Die Erfolgsgeschichte der polnischen Artrocker begann mit ihrem Zweitling „Second Life Syndrome“, der begeisterte Kritiker und Hörer und volle Konzertsäle nach sich zog und schließlich darin gipfelte, dass sich die Bandmitglieder entschieden, ihre Alltagsjobs an den Nagel zu hängen, um sich ganz und gar der Musik zu widmen. Bereits ein Jahr vor diesem zweiten Album erschien aber über Laser’s Edge bereits das RIVERSIDE-Debüt „Out Of Myself“. Hier bedient nicht Michal Lapaj, sondern noch Jacek Melnicki die Tasten.

Auch „Out Of Myself“ bietet schon die typischen RIVERSIDE-Trademarks, also die hochmelodische Gitarre, die sanften Synthiflächen, den omnipräsenten Bass und natürlich Marius Duda eindringlichen Gesang, der stets zwischen sanften Streicheleinheiten voller Selbstmitleid und aggressiven Growl-Ausbrüchen schwankt.
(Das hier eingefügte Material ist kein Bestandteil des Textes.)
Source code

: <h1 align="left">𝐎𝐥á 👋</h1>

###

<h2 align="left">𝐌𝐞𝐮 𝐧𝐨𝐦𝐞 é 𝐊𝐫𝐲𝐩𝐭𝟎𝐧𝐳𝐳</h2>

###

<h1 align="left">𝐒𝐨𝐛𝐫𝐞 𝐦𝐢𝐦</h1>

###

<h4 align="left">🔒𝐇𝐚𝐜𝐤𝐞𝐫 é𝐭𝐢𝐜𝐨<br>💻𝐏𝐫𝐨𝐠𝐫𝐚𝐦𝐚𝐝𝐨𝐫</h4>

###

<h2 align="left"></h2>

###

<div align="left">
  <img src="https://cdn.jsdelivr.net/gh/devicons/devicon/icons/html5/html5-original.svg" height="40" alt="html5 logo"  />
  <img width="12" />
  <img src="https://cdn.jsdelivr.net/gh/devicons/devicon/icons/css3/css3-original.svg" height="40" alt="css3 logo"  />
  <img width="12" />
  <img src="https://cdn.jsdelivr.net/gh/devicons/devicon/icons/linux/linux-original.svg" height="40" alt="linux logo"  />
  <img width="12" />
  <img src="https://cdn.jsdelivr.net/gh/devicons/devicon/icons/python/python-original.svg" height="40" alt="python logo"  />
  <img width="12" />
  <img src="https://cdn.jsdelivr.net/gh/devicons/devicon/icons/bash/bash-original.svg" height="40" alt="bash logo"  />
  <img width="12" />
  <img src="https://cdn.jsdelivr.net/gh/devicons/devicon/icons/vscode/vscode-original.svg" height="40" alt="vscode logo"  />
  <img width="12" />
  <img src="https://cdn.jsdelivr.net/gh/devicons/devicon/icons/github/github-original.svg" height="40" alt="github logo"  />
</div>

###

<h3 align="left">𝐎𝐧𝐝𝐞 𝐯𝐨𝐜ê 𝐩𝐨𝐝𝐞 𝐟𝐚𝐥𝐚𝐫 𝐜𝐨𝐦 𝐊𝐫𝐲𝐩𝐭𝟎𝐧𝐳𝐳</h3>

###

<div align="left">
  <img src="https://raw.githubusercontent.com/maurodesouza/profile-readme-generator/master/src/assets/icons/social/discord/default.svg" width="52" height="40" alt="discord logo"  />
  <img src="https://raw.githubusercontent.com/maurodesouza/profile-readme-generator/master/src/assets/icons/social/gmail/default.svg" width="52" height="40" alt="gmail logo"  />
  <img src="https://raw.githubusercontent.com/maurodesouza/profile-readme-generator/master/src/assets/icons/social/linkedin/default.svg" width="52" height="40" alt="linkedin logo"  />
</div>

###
Insgesamt gibt man sich aber auf „Out Of Myself“ ruhiger, melodischer und weniger verfrickelt. Wenn man so will, sind RIVERSIDE hier dem Neoprog noch etwas näher als dem Progmetal. Außerdem hat man den Eindruck, die Kompositionen wollen eher Songs als Epics sein – bis auf den Opener und mit Abzügen „The Curtain Falls“ gibt es hier keine Longtracks. „The Same River“, sozusagen der Vorbote von Großtaten wie „Second Life Syndrome“ und „Dance With The Shadow“, lässt dann auch bereits die Klasse erahnen, die die Band bei Longtracks nun inne hat. Der Song startet enorm ruhig und atmosphärisch, steigert sich rein instrumental über 6 Minuten, bis nach 7 ½ Minuten endlich der Gesang einsetzt. Mit den Textzeilen: „Please take a walk with me, let me know am I to blame – as you know I have always loved you, and I know I will always love you…”. Der atmosphärische Unterbau, den Gitarren, Schlagzeug und Keyboards hier legen, lässt eine magische Stimmung entstehen, die wenig später nach einem rausgeshouteten “Go!” in ein fantastisches Gitarrensolo von Piotr übergeht. Nach einem ruhigen Zwischenspiel, das mit den Lyrics „I know… I can… Wanna stay…” abgeschlossen wird, startet das finale Gitarrensolo und der Hörer startet Richtung Wolke 7. Ein fantastischer Song, in dem zwar weniger Songwriting-Stringenz und Nährwert enthalten ist als auf den Longtracks des Nachfolgers, der aber dennoch das Meisterstück schafft, mit ganz wenig ganz viel auszudrücken.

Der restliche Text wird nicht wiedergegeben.